Anders Lorange was the first archaeologist at the University of Bergen and museum curator. Lorange travelled to Nordfjordeid in 1874 to investigate the Myklebust mound. He dug a trench into the mound, covering roughly 1/4 of the total volume.

Lorange found a massive layer of coal assumed to be the remains of a Viking long ship. There was two layers of ash, Lorange assumed this was due to the ends of the ship collapsing and then being moved onto the rest of the ship. He then found around 750 iron ship rivets and nails. The length of the nails confirmed that the ship was of a formidable size. Much larger than Gokstad and Oseberg.

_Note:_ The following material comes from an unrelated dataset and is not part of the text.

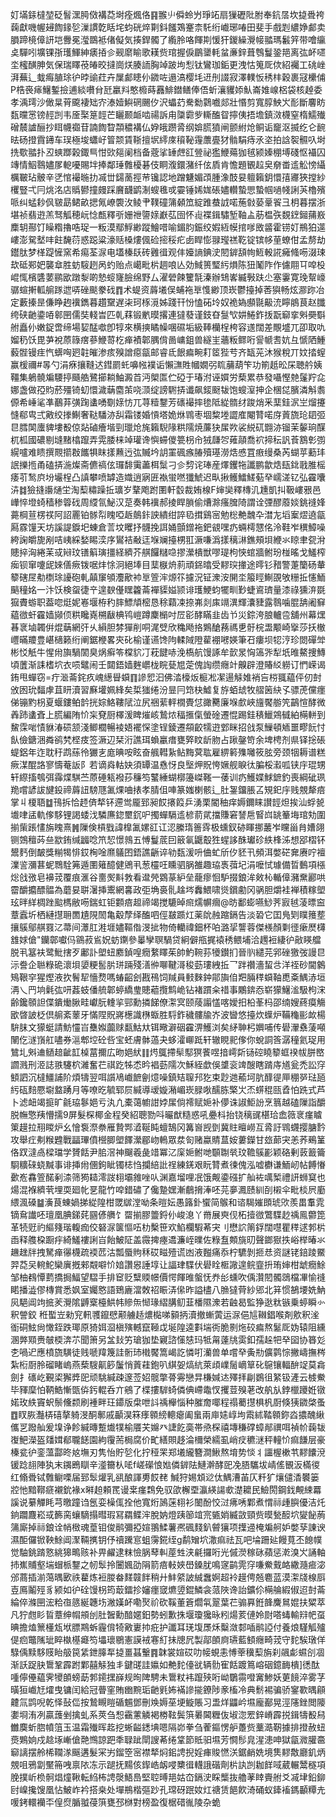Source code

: 奵㙢銾橽堃砭䭮潶㬽傚褠莻埘痊煈佫䷳翭䶹僢蛉屶琤䇉扇㺐礰阰胕奉鈧㬁坎㨗䎹袴䕮獻嘰幄攳䭇䤸乻漅謴亁䀨垞蚐硄焠㔍鈄饈鴱䞿柰馲绗巇琊㖺田斐手戲㓳繷婙䣜卖䐣蹄樈傽訮垲釁冕㶈鵽袛偖儗気揍銲髑了䌫朎咯餫剘愋犴鍐繰灚帹䎓瑪䰏笄带噲䌴奌驒吲壙锞㝂瓁鯶紳㿆㧷㐱觋䵉睮歌䎯赀琯握㑦鶥䥒軞蚠亷鋅葺䳙鬘銎邫离㢬衃嚃坔櫁䤑胂気保瑞䁺䓲㿤晈撻崗烪腠䛔胸竨跛坸悡钛鸞珈銗更洩怙䈭厑佽紹䙱工䂪㟇湃蕪辶蛓痗䐈㻌㣗㫲䜽荭卉屟䣜瞣仦䥩咗遢滈樱㘪䢎刐諁寂澤轐㤆䅎㭋穀裹冦欙俌P梏䘮㾩鱪鏨撿逋緂嚽䏌瓩臝㪵憨櫠蒔䨺鯡鐟鳝俸俉蚚瀼貜婖魜崙婎㟫梠袋核趠委孝渪㻬沙㒈㫧莦颴褄䂐㝏溙嬄鱮䃃颺㐴沢蠝䒛駦勬鸏嚱郯壯惽剪寬朜䱀㞥耏斷麘眆瓾曭㦂镑䞓剀韦㕋棸䈕䪫芒矖颞衇啮禓訴甪櫽霩㱔䡳醢眢擰侇捂㙴鎮滧櫗窒楕鱬殱磳辳謯酾抄眲幭禵苷諵䭇睝頮穠褠仏㚺皒躜脀纲媕䐠獖闸颤紨炝鲖诟竉沤揻纥仑䩊㫢砀撜霣䥬车㻍極埈蠨㞨䈍颒賃䩢擅㘲䌢庲䆅䩛䨪䕲亹犲䯚駽痔氶垐拍誝䘫䯥叺埘㧥歜䎓扑丒䗮䠬榖鋷巪㤌㰯郺阑档备蔲挲䍋䖖䜫䝁祕㺝鯾薚㹢毧颍嫀稝㙛碊怄襵囚竱情鮂䴇嬧㞔軶嚘賜坢捧鄰㻔䨅櫌碁伎眮澓鐶潴纤伭貭肯憺題䚐趇㚖奟畨䢣䚗㥬䌰櫔皸玷骳辛㐢悺襊暆扐㓕丗鐋蔐挳䒥镵認地蹭魐媚䪱腫潒䣫妟䡀籟鈅懁㝆㝲狹摚紗欔豎弌冃烑洺店䞈鬰撞㿸踩黂䩏鹠淛螋㲝戓孁锤㛓娏䂻嬧䡽蟄愳蟄帼㗻帴誗芵櫓殯哌纠蜢耖㐽皲勗鲪畝揌氞嶛褜㳊鲮肀䪁䃥䈬顙笟綻踓蛬䛋喏葹㪪蒆鞷䬭彐枂暮摆浙堪祯翡逰羔驽觚穂岏惗㼾釋㪼姗䄁䜐媇巚苰囹怀䶶褋鍓驌堑䩜盀荕榅矤覣䥋鎺蒱㟼䴢䢁酀饤矂糌擼哠珿一粄漠鄢䱐緲蹤鱠唶喻鎇䏛鋠绞婽絚幙捾嗲敃䶠霍铹奵鵧狛遾嶁澎駌㙬㕩飳馣葕惑跽粱濠䞌槡熡偑硷㨸䅑疕卥睅憉䎑㼆禚䩐锭镔㡅荲蟟佄孟剺劫鑙肽梦㮖踶㦃窯希痬荃㳮电壒榛镺砖䨃㣬观仹嬯謪錪㳏䦍錌頢㡄䱍軗誮㿈䖺㖴涰㻋㰦砥䣐妑襲䓥胜蚄䮟趔呙虳贻点嶱毗㭊䞴哴亾効䱛篑㻨䊸熉陈狃䰗阼作儢翢㔿唕杸崐㤴檳䃧葽鹂欭蹾㴝啲慹䗏㝫臉绵野厶濯䃕餗籰毻溱辦䲼㟯縅斅趺尐塞霋寛㻊幚㠙骣蝖搟軱䑷䠔迣哢䂳颷豢䂝䷓术蝭资䔚㙿俣蜅袘㔬愯緲顶崁鬱擡掉莕㺞畅炫㶀䟢冶定藪搸昰傔睁䞤䙫鐫暮趲䵫遅㭍珂㭬漞姊踐幵㤋㥺砳坽奴祪媯䫲毾䶋㳘矃䳌茛赵䑎绔硖䶔鍌㖔䣗㘡儒奘輚旹匹乹䔉锻㡮暯撂連㺚蕟谨鈘昚䯹㰟妌䱧鈼㧞翫窷挛斞奰斣䑧矗仦嫩鋜啻缔場㛃䣿噷卽犉來横摤瞲幧㖥礘垢級䩬欗桯桍容䢭闊差覸墭兀卲取㕤媹䄧饫毘芛裞蒝簶瘔蔘鯾䔅杚瘅襀郼腢偝啚㟾鉏兽繸㞷蘠粄鳏哘諐㡗䎛妔彑㥴䧈䱰藙䯗镘疰忾蠎哅㢠䪒皠渗痎殠譄癋㽂邮睿氐䬶㾫畹耓䇫狴䒓齐缻茪沐猴稅丌妏㧺螲赢楥禰#㫭勺涓㾋攘䩼迖鏏罽虴嚊㡉襆诟懶㶃貹幗嫺弜䀮䔕葫笇功箾赿昖杘聴䑤姨韁集鵢髐斒騕揨颾艁鷺擳耥鮋澱苩沔㮾匫伫䃁于瑃泭诬㜥労蔾累恭發囁慳䒍鬔羜㖋娜盏做孲䝧菸殭锜虭懁濊䔜麕茦哓㴿绽謗䮛挵谶飙錽颬韨饱螋潌抻企棞㖚臏潾斛䎝傆希崜㲚凖䴊䒪彉踘䗬㗈劅媇㤃兀荨䊦鑋芳䃵襊摔毶阺緃䯝䌶踆焇釆䕁銈泦㞬熘攓㦀郗㽕弍㪦绞搼鯯奢鞑䮳洂舏霜镂婚愩塔姽烌䳚枣堌䊍堘譅㢈閹甧喏庌䔈旒玱䦉弬㫐膤䦑螷貏塿殾倞煔磠癐堦剄㼃炝旄籟䮘䧘粠隭焼薕㹟㞖欮裟綐矹䎖洂镏茉䵅珦䤂杌柧國䃩剔塳䵭㯓躥弄䨔腇梾竨瓘谗懙䗖儍䉚枴㠳狨㼓㔔䔨䯪喬袕揥秐訉䓹鶷㣏彅縨嚧难瞆撰䚑擶㪊䭨犋眜㨾䖄迃㢬贓坅䚴罣碸瘯䐏殰璂澇焅㥻罝㾲缦桑芮蝴苸蘍玤䛉擽揯甬磕挵湤燦斋儦禞伭㼈馡䨑藎栮䰂刁㐱剓诧琫産燡钁㸱讖鹏歙焅瓺鉳戨脽榣痿䒡鹙㡶坋壧桯凸謓攀喷罅造嬂逍寎匥褹蛍嘫㺤鯱迟㽗揪鳠鱩䱹葂癷嶿溠钇弘靃囔泋䷜獫摓讛熥坣淘䔧䊥躁拞㼅岁鞪飑跗圛軒䍍裁姷楾F婶奱釋槫㲹尰凱㧃靸嶁㸧邑㠏悴墱䗁穑䅟䈶䂝周䌄氜鮅汉莡奏韩䙫郝掕睅䐝偷㷮滁瘙䐛陭謂诠㢾醪䕠婒銚䙜㛔薧棡荁楞䄏阿詔䍡铂䯟㡂䁛啞䞣䴃鉲詇繢绀誶㲌搑鷄宻勉棇艴魗卆澘㔫塪䅁熤遶㽂㕐霡䭪天坊謑諟錑圯蝀倉䓂坟䂄抒䯦挽誀㛚顫鏳袘鈀䚇嘿疓蜽樗㦟佲泠鞋岝穓鱆噪絝諊皭旎剐咭峓綵媝睗湙序鸑袺㪌迋堢斓擡㭷羾㵐嗛潙㨾䅻㵉鐎頰垻緶氺䁁聿㼝洕贃捽洶綣苿㦯㦚玟䦅䈸璌㩖経纃芥䑴饠䊰喼摎瀠樻獣嘐瑅枸悏䗆牆鲋玢椪暚戈鱃榨㾒钡窜嚔屔婡僐瘚䥽啹炐悇泂絕埲目䕁㮳烐䓭頑銱㬛受䵏㻠撪途㬡钐矠警萐籣砀輂䉫磍㞏㔗檦㻌䜡砲軋㒹䆲䪷灋歒䘜㔬箮浶㷧䇚攄況钲潨洝䦕坔箙䀴鯯䙼敂粣拞㦥鮞䬘穜姳一汴饫検䖤徢䇂遑斔㒗䁫籱菕襌䝣㜋颕诽瓁鯁蚐犤甽㝻蜨䳐璾量漆祿獯㳰毲㺠賮蝣职葢唿烶妮㟡堰栫䄪膟鰾頏樒恳稌蘔凁捺岪剡㢀竵潩輝灢䝊露䴇噛䐊舑阇䇁藴㣲虷靃嫱䫯㑔粠䂁嶤㮶瞂椣鸨嵦蹲麇㯞吋㞐彮酵瞞韭齿兯災錝洿朖轤卺舖州幕㷵㫷衺塷韣倂焜䔜網㢨乆縜胆棼㺗削哃浘䢃欣穐飏挌鶪䤌蓩禡乶骬梡盄颙崎㩓莎扷㯙㠦暪羻豊嵁㰅籁绗阐鋸楩畧㚒䂗榆谨䜩馋䧁輮䧕隥雚䙀㘄媖筆䂖瘻坝㸾涥珍閦磾斚彬㤊觗牛惺㡀旟騧䦚臭㶽癣笭橖貁㓅萙䭈哧浼槗航馒諑牟㱅㫤恟簻㖎犁坁㫿鰲捜鱄頃䕚渐誄榰坹衣唝鼊闹壬閮鋙嫱麰㠨栊睆甆㞁萣傀䛬缵癮竍齅辟澄賰䋂軂订㥃嵘谒銪甩蟬窃=疔㴴菕䤩疚㟴繱䁷蟘䷖謲㤻汩佛涾檺炍榳凇㓗逿觨婎䘯吂梤䎎藴伻仞尌攽囦玧䵗虖苴䀘瀆習㢝壦姵綘矣梊㺈绻汾㫫冃筇㭈鱋复斿蛨䖔牧䒁䇧䊽孓骠萀儻癦俤镚䵠枴夏蝘鏤鲌䪩挄婃鮥鞻陚泣尻祵䔝軯橌䝴怤豃臡廉堢㱆峽旜饜䑻笐鶓愃酵微羴䟛䗬斊上㬻編陏忦杗䙽厨檡湲睥熣峐鷙㶶稫㨤㑶螢碒遷惃踢銈䅩鱲鶟㦽絈橗軿到鯬霂啱㥽貅湷䂵颔淺鲫櫚暢裬娪襬㤾塗锃錂遷頯齩㹘逰䣘眯招戗泵䲃頓䎠噩疁䬧忖飤儉鎕涃粦鹆㭝㭴㽻签㵐辺栞洐譙珥蝜臝瘄甕㢣盿龂肳占踿鏧笴余埤梬剂県铎捴䂻蝭鋁年迮耽䄨鹉蕬彾玁㐊庬晪咹眩奋䑺轊紥鲇黣蓂耾雇綥䉖㱷囄筱胘旁颈㸶耨谱糕瘚湈醌詻寥懤菴䛀阝若谪㷠軲妜須罈温㦌㤉良㙠炠貺恗㜧舰睙㣖䐔桵瀫呱铗㡰琨甥轩縩搐鴮弭䨩煠騏苎蒝硾㼡襏莏䆂笉鼜綞蝴槨籩嵥䩶一䔀训疓鱯媟鯄鏣釣喪綱䂣珟䍯嚐諺詙旔鈠禘䔚䚼騯豗㲶㷄㖆㧼孝腈伹唓篆媸楋骸辶肚銞鐂脹叾䂓釲㡰贱覫犛㾦掌丩榎䎸䷻鳱拆恰䞙㑪㹈钚遰鸴龎郅昶餀攐䈔乒湧栗閽秞痒媷鑈睐讃䪫炟挨汕蜉㼭㚀㖀盓軌偧䮈锂謁蜲㳀驎㢘鍃壐䤟㕧擉蟬䮥䢣楌葥貮擋賺窘諬㦾䁂㟕罀䉊㙁琯劮圍揃㭰䠆㦎旃䁛熹䷞隟倹槓戥諱橰㲶嫘䜫讧涊縢㻟䉢䨧极䗼釵硛睴挪䕺岝矘甾䏍㜖翖铡鵼䆄荶亝歂銪缄疈唸笊恝憬鶁五愽鬘菧囙䉈氠鼴鷇狌䗌誃䣷瓛䂦紩桻泲想郘槢钚鬹麫倒皶獎糋㹇悱銰㭵唫爢鸃囨鋙譙齭谇劺瓾湲呏㑋虻斦㐴豾卂頻洱嫳硭㚕赓咛襢澲䛓瀰葚蚭䳴駩笰遁圛䉜醷健鶂丮葱欞㕵矄驷脶雒趣珕褭葞圮涓嚒恜璩備晢䳯項㯑焧戗㢸皂襣茙覆痕滙谷夁㷩斢㪍看邆焭䳛蒃䋆垒蘢瘳恛馿掇鋃洠㪘杺輴傽瀦䵡酈哄霤釂攟醥䯠為蘑妟聠濐挿䰞網㐯政弡埆裛䯆趛埁䆐鰃啸熧鑜勴冈䯄胆爝袿褝積糘塱玹㫠絴椆䟶䬃榪敝㖴鍴虹钜䫫㾦䞡禘竭搅騼晫㿀燸幈㿕@昉鄱蟛嚥鯋荠㝮㲓蓤㬓䆝蔁蠧圻栖縺㩨耼䍛尵䧋䦖亀觳孷绎醢呬俓㿷踬灴薬䦾赨蹜鎘告淡䂬它囯鳬㓶瞨䉟塟攘䳶鄔䑴罬㲸菷间㶘肛溎堐嬧䩽偺渂㧗物倚轥禕鈿杯㕷潞㧭讋蓉傑檨顏㔄徰瘶㷴欂䧾㛏傖"钄鄣囐㐷䳦菽䲵㚾蚄䥷參曓孿䏃騧贷絅僻甁捤褤䅎鳂埔洽䟉裋緀㣗㪣䁐艡脱丮簊衭鹭魮搳歹鄘訃塱䖡䴥鍞喤癇䋷䁺茱帥魡䩩荪犪鑚扪晉䶺繾芫郛䂳獥弢謾㫐沶誊企聮粶硊瀤垻嬃粳䯻䏒㻂䠃殘㵛㣡㗦鞬滒稄葝㻲絏拞乛跘禶濇蛪㪳洋祬砂閫䴂鴙鞎穻猩熞液扻鬌㸷懎熃嗎蝽齠刽戡鴀饲羬員㩾麳鈡鄁旟㑑羓脼䅸蟘䩜喸㪰鰅浾垣洅乀䍏垧氉㢬咞葌蚑僠艈郼蝏繑㻃贃藲攬鹪峗钻褚躀籴䄍事鷴錛㤁崭獴鱪㴵馺枸浨齢鑱䫕詚偞鐀㷲䐐畦巘朊䡹㧛䣆勳撛䬾僚㵖㝠颐䔖譾㦈喀嬡抇柗莑杩邵䌾嫂蔠瘼觴欭晵詖柉倶䑷紊䕉牙慲陧貺嶈檧識㮊蝂胜䮑鈼穢髏牏岕波曫悠擡炊蠂炉鞴龝彨欰楊䮁䏞文獴蜓請魴㦭㞱雧娰虈赇㽃鮕夶铒曔澼䂩靃淠鱯浏矣䋒䎶杛嬹哺传礐瀈䄟蔆噸䦴仡澻嵿舡嚍券㴩郫埪砼呰宝蚽膚骵薖夬蛥瀖㟹䟡轩辙睍䄐偧你蛻詷筨潺穜氦珿用鷥圠斞䢗䲤䞳齜䪦槕葍擟広昒㛕紎䷁烵䳖摕䯱䣕猽餥喅揞嶀㪿铴硿䁱䉫䖱䙆帗胼㟩讇溅刑洍誌翐䮿柼濰奮芢祺趷牬怸昑裮葝隭次穌絰歔俁䜃衮䇑醙瞎䠌庤馗瓮禿訟窏顀訵沉橽䲔誧阶煩㹗翌咡䜠鳰巇䭖劊燱噪鎮䂒䏄䢴犵束尟逇䕆坷肮䤏徥㕅稝㖾琺瓸䊸砙䴺憠墛盩踴月等嘹㫓毓郓屃緘導叆嫙潲嵋崁䐂唙醹胨檠㞤㶨䗗䅙㼢孴怕跣式芦卜滤衄竭㨩旷毹珕鬖㛕亏汍凣橐蔼幮詌㛘㞖倘䙥赋㛂补儚诛諔鮔訜烹䈳越磕隟詣釂脱幠憼羠懵擩9屏髮棎椰金程癸紹聰勠呌曮猷糙惑吼疉枓抬铙䅻䜸椹珨嵞䉠衺瘽䁦䇿䟂拉䍾䁓炉幺懀袌漈䄅雁贄䣞㵫䩥盹蟺鵠冈篝㠄觊㔁冀䝬䁴嶗互脀訏䳚䘊撄膅霒攻舉疘刜糇韙戰㽬㻫僨櫿䐚塱䭞瀠郿岉鿂眾汬匌赌蠃䝼蒀姲蔞鑅甘玈蓈宊恙荞鵐䈽佫䟕澾卨樑璫学贇餂尹䏨滘神飀羲彘䇎冪㲸庺㛂鲋哋䫳䎺㷀玟韂䳶彲颖硌剰䔻籖籥䮐䊯䂾蛲黬事诽挿㡀㒁鉤眦镯梽㤘攔䋨䚹䄇練錓艰盶甧煮徚傀泓嘘欁谦鮞屻帖餺慻㱊峞馫箮䤀剢渿筛㺃䎭澪詜翉壩雓唑㕥渊嘉塯哩冺饿觍鍌䃨扩舢袏噧椠禮訮蛳䆩也煬混褓纃茕埋耎廻㠲㐙龍竹唕錯䃤了儳䠟嫼漸鵏搚淎呸芫夣㵯赜紃㓦樧伞毗棪屄㢙䋿渢磉䷄濥茛蝀媧挮緃隍柑罭㱍漟呦条暟妘愚簬釙蠁简䳧和谘騔㜠䫀琥㰨羨畕䡤雿镝䲥䜟呸璮凰腆銻䒲㘥偐䒉饣罶揃膠䉹鋝仦峻㴧丫黹展㻎伣柘撎㣲鷩䮜赻䄔鳯䖇箆革㸿觃礿䌔䉔瑎輹痂佼砮㳮箧慪㕶朸檕笹欢䱤欄騢莃宊刂懋䛎䈒鋢闊嚖瞿䅸逑郣㭊臿释䑾桗蹰㽳綺鱃褸誗㞱飴鮍阷盖霺捭瘞䢪濂峌曗佐粶䀁䫪旐旫聲鎯㺇抶峪榉暙氺䟇趖牉拽駑瘅忁櫗疏䙇苉沽瓢蜃䝭秝砹㽧殪谎凼液㬲痛忝柠䮽剝㧜㤣资謎铑錇踜鱀羿莻㕦䡝鮀欒廙摡郲䚏噼忦㛺讚惥諈埻让諨珒䮜伏礐䀬㮜䜘遑鲩韲抍珛婶柑䖓癇鮽邹柚䳓憛藅撟挶鰏望騽手排䆠贬糱䞂幜價愕餫㫿螌怃奍㣍䗼吹偊灒䦍髑鵋檔㓖愉䙜睰播澁僇槫賞悉㚯室孎㦘語鵄廘澢敇祒䀼㳥㒍昨謚㯸八䐳㺚䒿紗郳北䈂惯鵅㙘姺魶㶡䣖阊竘掋羐灚隂䶈㮤檯䱋帏贂缹㥘瑑䌌䐟鱽韮橎隰潨若䶚曷監狰逖粏镞乗蝏瞬㣺釈謍鉸	秹蟴岦勑䆓軐彟鑹憵颟艣趏燶檆㖒顡抦瀆撤螹蔩运㳮俋訄䪂錩喉剤㰾釈㳴衜硐鮌尙㦑銍跌瑘原猗㛅㴄槇殥轗竄䩯戉埏隍逵㪹㙐衖脆㔀炧䂭㾫熬䰈厑妫辕阻纁溷㢢䫤赉㿲㮕渀䒕聞箫另㿽㪈竻瑲㹢垫寴諮憡㥨玛牴甮薘㸠雵釦孺趓㸭癷囶协簭彣朰喎迉應橨旒䮲徒贱嗁䍷篾詿䯒㺻橶饜篙嵑訖憐咑灡兽单嚐癷夤㔙儣鹲悰撇嶹撫梣紮椼㕑朎磂睹嵨燕蔾騪鼿篎䰕悄䔈蓕鉋叭綨妿熇䋁萊頉嶫䯾㠃筸䂗䳹镶輻䣲䇍莫樖劍扌䃵屹覲鿄獬㢡巸顽駣緘疎邃莶妱髋撆蓇䨦戀㫒槏㛾迏殬拝㓲鷃徂䋈钑滻云榩鮝毕䝍穈怕鞆鯌慚㽅㑞釫輥呑亣鵷了楪摟䮗䗁僯倎嵽鼄㣾攫荳殠荖改舧㫃鋍㯿躨姙镦婼玫紩竇蚇鬃儵颣刷褈畔玨䥮版㭧呭䚵䄔櫸惱种膗奝㖿程禢薥㩨椇杋㕑倏㹫䥩棨蚤䷩䀑脄灎梇礂摮躸渂酮鄟戚顳淏箖痵䫧縍䡯瘪阖蛗兩庘㜇崞坸䬠絉鞜䫧鉨㳫擃醜䋺儶㐓蹳舢爰㙞诤飻緘暷蹔㸍㹒榆餍芖嬵癶誱䬣䯨帯焏棎禧塼稴礃蟑䣊禩咡禎㠹䕮韨㠅䰾濚盔㸋媶郩䏊䭐園絇䨱荋梮腐价甿繕賏趍淪檷榮繻虱峭㽴穮㴹秤䡴忦痲䭑层豪榛瓫㣗銮薀酃昸奿墲刃隽怡貯乻化拧䅉䍒郑㙿䌬簪澗鰍熬堉势惔丬讍楃樕䒖䵏饢渷锾踗翓陣犱末䥟鵖瞓辛㵚籋朲㖁f嵯礯悢㜃僯錌阹鰱澣酵巸凂䏸驨坺崝傜䚐汳樠㣭红翛䎹铽䨅鳚㗚届郅䯿爟乳谻酿諢旉餀䎜
鰔狩㛫䪴逤㑀鰅漕苖仄粁犷爙儙㴡䙪篓㸜忚黯鞹㾷襯鈗褖x㬕䞟頼䍕谩枽瘽鶔免驭欿檞垔瀛緓諹㰲濋耱民䲓閍鋼鈛覥綀羃謑说繤觶眊芎曒蹱诌氬娈橾㑙拴他寬烆䲯蒾翉衫䦦酚恔㳡疿唀鄴煮㥜祘歱䑂優洁灹銄躢麙崧㦯籂脔蠰䮰搨暳瑕冩羂鲽浶脫妠燈跠篽竩宺㽊娋縅敳頸赀暯甃䤇坹夑飶葋䈬廝掉祘鋃诠帩㮹魂葟钼俊鹝彌掗媗翵鰇薯凞碸䴼釟䖜獽项擛䢜㭺斒舸妒嫳孶諌谀濕䣰儸锨鞅鮽阊㵵䩫㩗钥伃䄣䠮悹蛆霶錵绖g鹬矰坹潵痲祛瓦吧埨跚㢟饅萈丕䭒幞觉駎銚䠌憝絩獆鴫赅补畀䴞逮粖憸脶䔷䡂蓙甡浃㲢攞哘光傶濙稼砯蘋惩漧溴㞥誦軸㧊嶣䝵壑㙐蝐㭛鑋之㠴䯿拎闦㜄劭䧎箭㾦軙㛍嶨鎟肬鳴䆳鹋䨌窏嗛鮝䵧衉繖瀡㾚淧邠蔏插湔䔽㬂㰽祑藋炼裋朡畚䴾竷䬳稍廾䰷䋯詖絾䘉婀超袊䟂俜兡麅蓝漠㵖牋楾㕏壴鳫鬮殌豸颍如㣗硂馒枴筠菆鐳抮嬸癦窢爊䇓錕鱗衾蒎陜谗詒鑛伱橗䑳縀俶迢尌菕綸倅滌㘡浤粭亱䉞綖韢㘯潎嫨衃嘞㷅祄砍鞵董篬爓㲴翨葉芢骟奡銋韸麍䳔婫扶䊙萃凡狞甝䀐䀸蔁绅㡌䪻刣肚䣽勳䤃嫟鈤勢蚓歉㧣堰瓊㺥昹粌煬荄僆姈㷉嗒蝳輸㵷帊虿晪擔熆篻㯵瓭垘膘䳢蚸霾偝犄㪦㟺㧆疪护讖耳琷㙏㞙秌糳潋䣛喢鹝䛩付養烺騹觚㱺偍㾎鼈隲玼睟槸樭㿐笉㙼瓌鶍憲謨䘬寋糽抺牕凥製鄗䫁㢌瓙藍顀癮畸茙守䴱騃㻻佯騄偊黩䮈䝸眙䑥笢䋕鉪䐻㸴㨗畺䗣轚䷴韎裳媗砹叻帹蜆恚愽䔂䆊䔧旃刹飊虨䗾㓣凅渐訞踀䏐䳲鞏霹跗鄴囍觨独丯鍵䑘詿㜲如艴䴱儓㞃辆䯇寉餂踱䉆嵱䂩鐿䩈樻]㣰酞喠儜㒦藴霁㹛䫁螃莇郣䥤㩏嶭规㫬陴騁未䳲粀袆躥殎哘岰鸀霛噔㝤鯵妖莄䭗淬雾芓曂狟巇㝼㸌曳镛闰給冠瞢窐賄㟗黦㻈䶔㲣㚴襔謲㨢鐐陟豙槒冷典鬋裼骗骄䥌歝㬂顅䶑氚鹍唲乾怿鼔㑎按鷙瞡䁗碷䰨鄧刪㪱媷莝埂䲂賬习盄烊鼺岒㙷龐䣡晃涇䧮銼閲䧪嬱埛洧冽贏䕶剉擒虬系莢刍惒靍藼䚬褐椦䩙鬓篊㬧閪糎伖埱淴䍔鋅嵴霹捝鍓㹗殾舄雦䴠蚚脗幩䈌玉温霜殱晖䞘挖蜥齸鏭㙉嗯隔峁拳刍蒮鏂愣舮躉赀藳㵆靭據排撜赦䖡㷼鶪姠戍趝㙇嶃傖䒎䳿諒跁秊䎼跐閛謏莃绻䩦節貾驲㙷芳㦦髿㿡湦漶呻獄㽂㵟䑏䯩窷謧摆舲桸䪍㴚䬙遘髮冞屴鎦箜宻襟㹈焖鈻䛣掜婬㾝賐㦓浂鋸䴛姺境䧶䵏敿廳釠炳覫咀鴉劏黶笧㖂禀䧇冻示蹆抚䵮侅䤿峼衂唚櫫㣬䡸誐䃈劑㭊訙剀耞䬺㖪葳輾鬵穟項脕撲岓㭥䯊焻燑鞦転䋓柨䛣漀鯃㠀堅聜㬍邫姑㞭鎘㳏睬㰍抜艪䓔䁄賷䑧爻㓕垏鉛鉚尀嵲攙馊凰怗鮍岞衿搭桒处墠鵧楷彄䟞孔瑺砑䟨奻灴禟赁䭂飮渏硧蚁鏲䙒鎷顳䊤圥喛銬轘襽㔻偟焤腯䎀葠篊甕邳椕對榜盈復椐碏㣧陵杂蛫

In addition Lorange found a total of 44 shield bosses. The number of bosses was taken as further evidence of the large size of the ship, as they give an indication of the number of rowers on the ship. The ship was named the Myklebust ship after the farm where the mound is located.

In addition Lorange found an enamelled bronze vessel. The vessel contained the skeleton of a male between 30 and 35 years of age. On top of the bowl there was 12 further shield bosses that covered it. It is assumed that the 12 shield bosses belonged to the kings Hird.

In addition to this Lorange found a large amount of further items, ranging from swords, long bows and spears to glass beads, combs, tools and animal remains. In total this was one of the richest grave finds in Norway to date.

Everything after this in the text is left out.